I will give the requirements of my app:

  • I would like my app to be available offline, thus I would prefer not using an API for data-access if possible.
  • I have three entites, A, B, C:
    EntityA. contains many:
    EntityB. contains many:
    EntityC.
  • I would have one data-query where I would update a single property of one EntityC
  • I would have one data-query, where I would get a SQLite.random() entity of C (which is inside one B, which is inside one A), whose number Property ‘X’ is smaller than ‘max’
  • eventually users would be able to create their own instances of B
  • In a final version I would have ~200 Entities of A, ~5 of B, ~50 of ~C, (~50.000 C in total)
  • I would like my app to work on the web too, but I think that’s still achievable with SQLite according to: GitHub - capacitor-community/sqlite: Community plugin for native & electron SQLite databases

Now I think one main advantage of @capacitor-community/sqlite might be, that you can inspect your data easier, maybe with some database inspector or who knows what. Currently with IonicStorage I am storing A-B pairs as arrays of C, so in the end I would have to search through 200*5 = 1000 rows of arrays when inspecting the indexedDB browser console if stuff goes wrong. I think it could be much easier inspectable with @capacitor-community/sqlite and this is probably the main advantage of it for me, but correct me if I am wrong.

I think when coming up with new queries in the future or getting some primitive analysis-data it would also be more convenient to do it with SQLite.
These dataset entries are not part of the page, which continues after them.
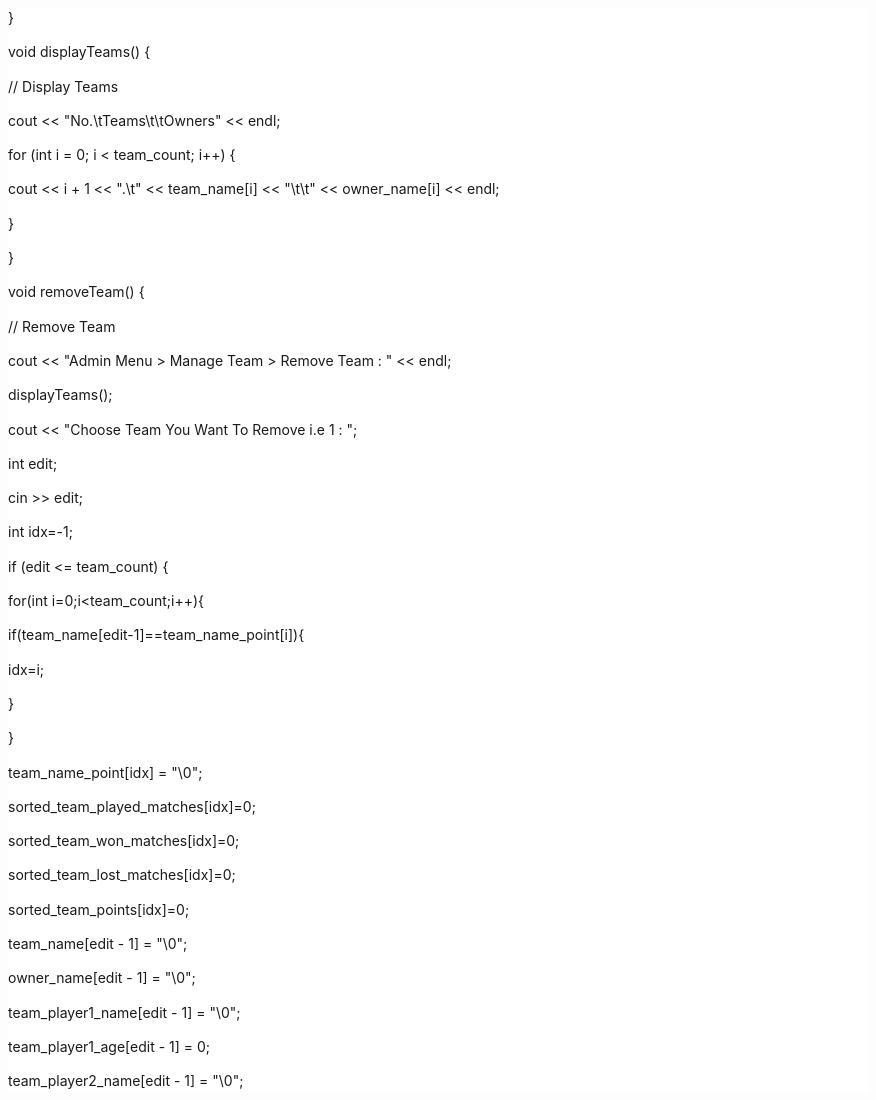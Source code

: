 }

void displayTeams() {

// Display Teams

cout \<\< "No.\\tTeams\\t\\tOwners" \<\< endl;

for (int i = 0; i \< team\_count; i++) {

cout \<\< i + 1 \<\< ".\\t" \<\< team\_name\[i\] \<\< "\\t\\t" \<\<
owner\_name\[i\] \<\< endl;

}

}

void removeTeam() {

// Remove Team

cout \<\< "Admin Menu \> Manage Team \> Remove Team : " \<\< endl;

displayTeams();

cout \<\< "Choose Team You Want To Remove i.e 1 : ";

int edit;

cin \>\> edit;

int idx=-1;

if (edit \<= team\_count) {

for(int i=0;i\<team\_count;i++){

if(team\_name\[edit-1\]==team\_name\_point\[i\]){

idx=i;

}

}

team\_name\_point\[idx\] = "\\0";

sorted\_team\_played\_matches\[idx\]=0;

sorted\_team\_won\_matches\[idx\]=0;

sorted\_team\_lost\_matches\[idx\]=0;

sorted\_team\_points\[idx\]=0;

team\_name\[edit - 1\] = "\\0";

owner\_name\[edit - 1\] = "\\0";

team\_player1\_name\[edit - 1\] = "\\0";

team\_player1\_age\[edit - 1\] = 0;

team\_player2\_name\[edit - 1\] = "\\0";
Another advantage would be, that the queries happen faster, since right now I will store 1000 arrays and select and update a whole array of O(200) elements, which surely takes longer than updating a single property. But I think this can actually be 100% ignored since updating an index in an array of 200 Objects or a single property both will not take very long for the UX anyways (speed is not ‘crucial’ for me). But correct me if I am wrong about this assumption!

I think the classic problem with IonicStorage is always, that accessing by a key is just kind of weird & error-prone. For example to store & update one C, I would have to first get the array with a key “Akey + Bkey” and then update the array index of C and then put that updated array back into IonicStorage.

But maybe I am wrong and you guys think that while it might be weird doing things like accessing something with “Akey + Bkey” and then modifying one array index and sending it back, however it still pays off since direct SQLite access is even more of a ‘pain’ /overkill with Ionic.

Interested to hear some thoughts of people who know all this well.

I’m typically a “simpler is better” in most cases here. If you’re just dealing with simple values (no objects, non-relational data) then yes, sqlite is probably not needed.

I typically just use localstorage directly if I need anything.

But if you have some relational data, grab sqlite. It’s powerful enough to cover a lot of use cases, and should feel familiar enough if you’ve used any sql-based APIs.

Thank you. Looking at the example I provided and the answer you wrote, I will definetly go for @capacitor-community/sqlite now. I was skeptic at first since I heard terrible things in the post mentioned above, but if you think it should feel familiar enough after some time then I am confident I’ll learn how to use it in my app now, already know a great deal of SQL actually.